K didn’t think much of my capacity in that direction. I think she was keen enough on babies to detect my failure in this respect. It would have been so far from her deepest convictions I
don’t think she would have been able to understand it. It was ‘unnatural’, as indeed I felt too. To be unnatural is like a sin, judged wrong by other people and, worse, by
oneself. I see now that Nicola and I had the worst possible start in life, and that most of what happened to me wouldn’t happen now, but this is hindsight, which, by its nature, is no good at
the time. I can say now, and could have said for many years, that I love my daughter as much as I love anyone in the world, but the bad start led to much unhappiness for both of us, and I, being
the elder, must accept the blame.

I think now that things might have been different if there had been anyone who I could have trusted enough to talk to about all of this, but there wasn’t, or at least I could think of no
one. I was certain that any confidence I made about my lack of maternal feeling would simply be treated as unnatural or mad, and I couldn’t face either indictment.

Something happened when I was at Fritton that further undermined me.

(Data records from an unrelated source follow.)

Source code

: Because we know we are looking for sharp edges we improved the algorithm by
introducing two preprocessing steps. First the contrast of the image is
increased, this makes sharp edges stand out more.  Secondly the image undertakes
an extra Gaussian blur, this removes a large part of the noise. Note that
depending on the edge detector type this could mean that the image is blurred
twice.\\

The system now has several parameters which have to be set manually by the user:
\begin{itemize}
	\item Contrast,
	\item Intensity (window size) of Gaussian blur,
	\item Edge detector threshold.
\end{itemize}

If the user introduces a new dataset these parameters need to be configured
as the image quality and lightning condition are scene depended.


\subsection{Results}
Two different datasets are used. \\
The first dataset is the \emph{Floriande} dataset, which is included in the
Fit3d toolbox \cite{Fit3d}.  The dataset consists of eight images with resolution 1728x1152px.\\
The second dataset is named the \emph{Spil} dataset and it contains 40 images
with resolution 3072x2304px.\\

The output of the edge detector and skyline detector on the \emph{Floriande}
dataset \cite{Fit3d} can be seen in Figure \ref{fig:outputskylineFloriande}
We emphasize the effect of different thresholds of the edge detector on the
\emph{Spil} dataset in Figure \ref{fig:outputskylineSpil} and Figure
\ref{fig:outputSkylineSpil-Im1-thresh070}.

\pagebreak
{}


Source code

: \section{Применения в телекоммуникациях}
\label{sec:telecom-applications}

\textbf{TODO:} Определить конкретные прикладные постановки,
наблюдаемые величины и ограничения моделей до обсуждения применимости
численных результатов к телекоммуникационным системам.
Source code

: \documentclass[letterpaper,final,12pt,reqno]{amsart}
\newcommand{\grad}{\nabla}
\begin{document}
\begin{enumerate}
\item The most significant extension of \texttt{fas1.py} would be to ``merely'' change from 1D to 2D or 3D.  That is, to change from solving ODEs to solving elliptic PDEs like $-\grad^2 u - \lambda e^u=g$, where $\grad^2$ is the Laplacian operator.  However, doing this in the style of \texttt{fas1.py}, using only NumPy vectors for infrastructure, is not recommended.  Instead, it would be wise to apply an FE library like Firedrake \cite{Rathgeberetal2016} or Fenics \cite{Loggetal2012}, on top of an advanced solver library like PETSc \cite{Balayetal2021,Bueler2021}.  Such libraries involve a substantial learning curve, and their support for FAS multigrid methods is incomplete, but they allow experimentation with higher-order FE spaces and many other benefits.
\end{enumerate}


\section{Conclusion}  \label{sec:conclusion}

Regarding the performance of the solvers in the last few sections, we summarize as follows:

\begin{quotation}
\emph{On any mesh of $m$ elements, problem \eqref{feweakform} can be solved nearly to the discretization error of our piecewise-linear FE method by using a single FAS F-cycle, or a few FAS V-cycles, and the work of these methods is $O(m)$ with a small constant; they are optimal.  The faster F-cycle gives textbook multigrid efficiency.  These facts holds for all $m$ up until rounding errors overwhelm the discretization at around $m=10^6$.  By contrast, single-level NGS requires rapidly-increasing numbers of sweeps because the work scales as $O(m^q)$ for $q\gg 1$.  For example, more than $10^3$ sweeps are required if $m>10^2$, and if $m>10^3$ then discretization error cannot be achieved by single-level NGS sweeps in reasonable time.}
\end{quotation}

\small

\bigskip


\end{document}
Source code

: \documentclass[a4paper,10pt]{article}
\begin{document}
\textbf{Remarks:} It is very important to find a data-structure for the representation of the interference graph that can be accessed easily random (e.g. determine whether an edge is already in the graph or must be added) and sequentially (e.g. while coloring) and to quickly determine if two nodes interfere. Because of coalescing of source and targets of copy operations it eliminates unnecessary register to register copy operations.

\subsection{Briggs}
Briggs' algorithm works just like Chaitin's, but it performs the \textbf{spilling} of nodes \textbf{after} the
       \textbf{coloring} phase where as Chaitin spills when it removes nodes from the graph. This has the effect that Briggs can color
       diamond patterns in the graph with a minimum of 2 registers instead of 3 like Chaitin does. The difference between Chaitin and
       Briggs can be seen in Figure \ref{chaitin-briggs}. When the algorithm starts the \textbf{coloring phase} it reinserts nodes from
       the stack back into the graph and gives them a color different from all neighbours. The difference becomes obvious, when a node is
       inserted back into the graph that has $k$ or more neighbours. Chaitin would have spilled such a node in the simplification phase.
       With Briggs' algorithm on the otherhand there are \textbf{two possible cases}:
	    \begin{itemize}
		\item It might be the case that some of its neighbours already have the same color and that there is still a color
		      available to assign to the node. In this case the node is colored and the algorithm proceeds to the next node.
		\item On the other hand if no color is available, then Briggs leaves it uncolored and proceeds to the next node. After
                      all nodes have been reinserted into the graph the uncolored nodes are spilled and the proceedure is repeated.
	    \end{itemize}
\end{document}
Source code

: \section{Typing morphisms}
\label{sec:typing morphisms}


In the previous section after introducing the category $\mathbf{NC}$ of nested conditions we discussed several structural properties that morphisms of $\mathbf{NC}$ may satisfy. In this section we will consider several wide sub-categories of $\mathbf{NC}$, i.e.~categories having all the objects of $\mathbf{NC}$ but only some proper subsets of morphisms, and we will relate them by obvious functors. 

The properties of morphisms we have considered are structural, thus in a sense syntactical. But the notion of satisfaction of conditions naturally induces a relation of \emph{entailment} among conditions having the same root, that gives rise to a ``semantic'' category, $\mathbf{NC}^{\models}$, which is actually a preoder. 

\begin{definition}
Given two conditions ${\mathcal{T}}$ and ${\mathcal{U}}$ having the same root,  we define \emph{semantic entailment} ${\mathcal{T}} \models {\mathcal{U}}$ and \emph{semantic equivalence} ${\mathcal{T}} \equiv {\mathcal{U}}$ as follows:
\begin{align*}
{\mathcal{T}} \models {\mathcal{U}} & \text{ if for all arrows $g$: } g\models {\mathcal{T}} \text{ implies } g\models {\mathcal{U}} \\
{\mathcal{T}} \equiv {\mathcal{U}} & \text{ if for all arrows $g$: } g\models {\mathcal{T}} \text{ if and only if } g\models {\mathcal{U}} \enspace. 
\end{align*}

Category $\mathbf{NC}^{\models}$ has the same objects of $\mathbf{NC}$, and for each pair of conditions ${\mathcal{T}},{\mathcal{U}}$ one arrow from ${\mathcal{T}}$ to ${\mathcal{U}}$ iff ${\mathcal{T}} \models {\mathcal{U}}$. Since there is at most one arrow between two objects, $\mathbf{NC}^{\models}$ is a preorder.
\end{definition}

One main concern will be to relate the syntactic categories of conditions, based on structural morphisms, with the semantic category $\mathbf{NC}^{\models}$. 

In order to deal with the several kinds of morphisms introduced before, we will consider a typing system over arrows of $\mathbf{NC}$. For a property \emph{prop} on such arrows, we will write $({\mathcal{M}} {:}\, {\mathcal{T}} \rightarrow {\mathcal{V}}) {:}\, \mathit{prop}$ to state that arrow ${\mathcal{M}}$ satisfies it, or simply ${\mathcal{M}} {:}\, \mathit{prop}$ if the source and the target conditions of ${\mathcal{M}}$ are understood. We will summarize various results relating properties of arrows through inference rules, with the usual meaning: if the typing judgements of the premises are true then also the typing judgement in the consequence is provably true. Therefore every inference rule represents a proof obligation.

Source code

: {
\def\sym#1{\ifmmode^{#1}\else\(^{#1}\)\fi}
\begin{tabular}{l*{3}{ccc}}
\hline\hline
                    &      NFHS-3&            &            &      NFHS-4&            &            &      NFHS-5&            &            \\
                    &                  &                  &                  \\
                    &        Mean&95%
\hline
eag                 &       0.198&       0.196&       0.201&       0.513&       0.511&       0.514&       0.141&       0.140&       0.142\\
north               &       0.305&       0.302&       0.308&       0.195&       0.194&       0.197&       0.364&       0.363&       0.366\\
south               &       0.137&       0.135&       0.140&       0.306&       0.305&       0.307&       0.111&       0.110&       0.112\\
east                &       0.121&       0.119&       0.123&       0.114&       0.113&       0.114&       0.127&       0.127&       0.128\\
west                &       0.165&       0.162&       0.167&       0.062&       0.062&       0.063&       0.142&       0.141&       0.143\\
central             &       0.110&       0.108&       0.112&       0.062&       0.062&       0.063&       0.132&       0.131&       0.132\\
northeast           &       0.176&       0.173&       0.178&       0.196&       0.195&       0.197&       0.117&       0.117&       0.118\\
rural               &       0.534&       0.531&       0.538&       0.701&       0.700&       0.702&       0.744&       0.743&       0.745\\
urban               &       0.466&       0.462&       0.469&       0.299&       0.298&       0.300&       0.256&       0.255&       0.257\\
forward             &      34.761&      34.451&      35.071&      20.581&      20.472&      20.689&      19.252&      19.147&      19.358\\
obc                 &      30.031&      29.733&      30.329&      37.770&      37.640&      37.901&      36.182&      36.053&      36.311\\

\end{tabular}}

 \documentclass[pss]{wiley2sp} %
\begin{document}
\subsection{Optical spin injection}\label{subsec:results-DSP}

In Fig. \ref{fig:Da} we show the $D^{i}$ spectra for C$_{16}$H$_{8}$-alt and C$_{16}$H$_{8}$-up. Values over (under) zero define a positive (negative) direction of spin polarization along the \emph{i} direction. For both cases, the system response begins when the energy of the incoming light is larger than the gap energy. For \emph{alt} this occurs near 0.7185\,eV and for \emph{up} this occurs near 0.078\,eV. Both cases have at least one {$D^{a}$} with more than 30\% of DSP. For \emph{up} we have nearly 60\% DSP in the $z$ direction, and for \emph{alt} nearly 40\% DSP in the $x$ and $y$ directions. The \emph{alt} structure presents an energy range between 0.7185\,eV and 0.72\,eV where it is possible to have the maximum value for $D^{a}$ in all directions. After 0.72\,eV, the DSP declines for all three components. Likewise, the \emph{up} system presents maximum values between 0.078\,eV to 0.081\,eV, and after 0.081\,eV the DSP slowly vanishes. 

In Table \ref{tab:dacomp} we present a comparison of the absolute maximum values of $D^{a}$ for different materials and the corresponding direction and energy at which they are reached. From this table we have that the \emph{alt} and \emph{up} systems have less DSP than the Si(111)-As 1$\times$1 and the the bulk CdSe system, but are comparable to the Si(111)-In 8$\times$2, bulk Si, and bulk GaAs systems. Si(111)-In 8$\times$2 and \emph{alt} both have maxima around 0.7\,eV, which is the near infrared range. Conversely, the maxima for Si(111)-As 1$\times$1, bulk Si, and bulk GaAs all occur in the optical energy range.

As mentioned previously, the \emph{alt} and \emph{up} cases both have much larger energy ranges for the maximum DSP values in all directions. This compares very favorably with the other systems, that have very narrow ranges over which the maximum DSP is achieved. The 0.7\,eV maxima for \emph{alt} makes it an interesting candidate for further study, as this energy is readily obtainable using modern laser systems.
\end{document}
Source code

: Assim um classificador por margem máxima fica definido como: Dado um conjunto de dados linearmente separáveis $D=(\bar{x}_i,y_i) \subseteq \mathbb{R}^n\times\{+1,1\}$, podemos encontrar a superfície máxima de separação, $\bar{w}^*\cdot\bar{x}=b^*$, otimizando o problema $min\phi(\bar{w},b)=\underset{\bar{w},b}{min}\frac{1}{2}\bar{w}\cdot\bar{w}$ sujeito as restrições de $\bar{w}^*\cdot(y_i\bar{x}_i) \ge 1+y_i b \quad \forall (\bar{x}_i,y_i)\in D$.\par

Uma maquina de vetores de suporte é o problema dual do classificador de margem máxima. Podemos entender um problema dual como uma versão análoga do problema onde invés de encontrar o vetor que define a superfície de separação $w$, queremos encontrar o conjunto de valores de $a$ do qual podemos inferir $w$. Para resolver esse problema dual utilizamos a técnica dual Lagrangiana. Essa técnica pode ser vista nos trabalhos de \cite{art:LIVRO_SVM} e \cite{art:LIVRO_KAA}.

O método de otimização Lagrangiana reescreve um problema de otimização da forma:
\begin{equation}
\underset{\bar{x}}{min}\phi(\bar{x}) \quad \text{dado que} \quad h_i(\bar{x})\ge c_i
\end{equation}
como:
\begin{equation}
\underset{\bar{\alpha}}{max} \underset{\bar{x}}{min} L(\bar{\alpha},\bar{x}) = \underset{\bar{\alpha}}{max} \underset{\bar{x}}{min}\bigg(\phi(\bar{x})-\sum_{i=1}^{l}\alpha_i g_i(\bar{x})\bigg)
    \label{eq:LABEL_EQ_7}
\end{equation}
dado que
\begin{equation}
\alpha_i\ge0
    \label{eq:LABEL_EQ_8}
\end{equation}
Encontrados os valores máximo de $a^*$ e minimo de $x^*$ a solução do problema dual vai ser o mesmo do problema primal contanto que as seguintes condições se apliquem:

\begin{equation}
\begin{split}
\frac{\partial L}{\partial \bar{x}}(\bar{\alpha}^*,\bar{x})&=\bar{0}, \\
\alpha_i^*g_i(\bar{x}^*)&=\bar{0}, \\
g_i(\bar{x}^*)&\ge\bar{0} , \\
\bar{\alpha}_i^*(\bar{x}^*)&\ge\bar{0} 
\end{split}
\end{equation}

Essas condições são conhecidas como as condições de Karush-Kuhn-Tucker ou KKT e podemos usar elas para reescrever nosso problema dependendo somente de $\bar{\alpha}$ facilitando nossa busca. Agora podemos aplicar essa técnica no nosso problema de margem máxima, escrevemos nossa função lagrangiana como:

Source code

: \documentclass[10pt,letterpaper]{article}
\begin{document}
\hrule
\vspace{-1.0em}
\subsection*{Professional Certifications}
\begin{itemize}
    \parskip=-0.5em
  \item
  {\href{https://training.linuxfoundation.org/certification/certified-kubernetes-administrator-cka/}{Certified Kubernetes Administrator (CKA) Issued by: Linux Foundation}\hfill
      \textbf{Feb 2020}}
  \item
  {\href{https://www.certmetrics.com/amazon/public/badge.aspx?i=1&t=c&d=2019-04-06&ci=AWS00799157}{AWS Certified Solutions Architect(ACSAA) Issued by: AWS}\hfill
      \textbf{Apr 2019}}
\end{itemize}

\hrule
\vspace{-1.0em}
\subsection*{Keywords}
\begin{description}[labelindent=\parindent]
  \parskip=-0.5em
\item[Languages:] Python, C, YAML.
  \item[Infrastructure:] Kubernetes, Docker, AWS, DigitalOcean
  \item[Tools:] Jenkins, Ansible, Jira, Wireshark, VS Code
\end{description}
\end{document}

I had gone for a walk in the woods with K. She was talking about Peter, and then she suddenly said,
‘I suppose you’ve realized now that Pete only married you to have a son.’ I said, no, I hadn’t, but my heart began to pound. She looked me straight in the eye and then said,
‘If you ever make Pete unhappy I shall want to stab you. I should enjoy doing it.’ The woods around us were chequered with flickering sunlight and I suddenly thought of the Iroquois in
Conan Doyle’s book
The Huguenots
, their terrible savagery and courage, and the same sense of chill recurred. Then she put her arm in mine and said, in a quite different voice,
‘Oh, Jenny, you’re very
young
. Let’s go
home
.’ And we went.

Two other incidents occurred during the first two years of my marriage. I can’t place them exactly in time, but they were both illustrative of the mutual distrust that was building between
us.

One was when I was lying in bed with Pete, who’d gone to sleep. The bedroom door opened noiselessly and, silhouetted against the light in the passage, I saw K standing motionless. I waited
to see whether she would speak, but after a few moments she retired, and the door was shut again. I remember I actually felt frightened of her, and lay awake for a long time afterwards wondering
whether she would come back and what would happen if she did.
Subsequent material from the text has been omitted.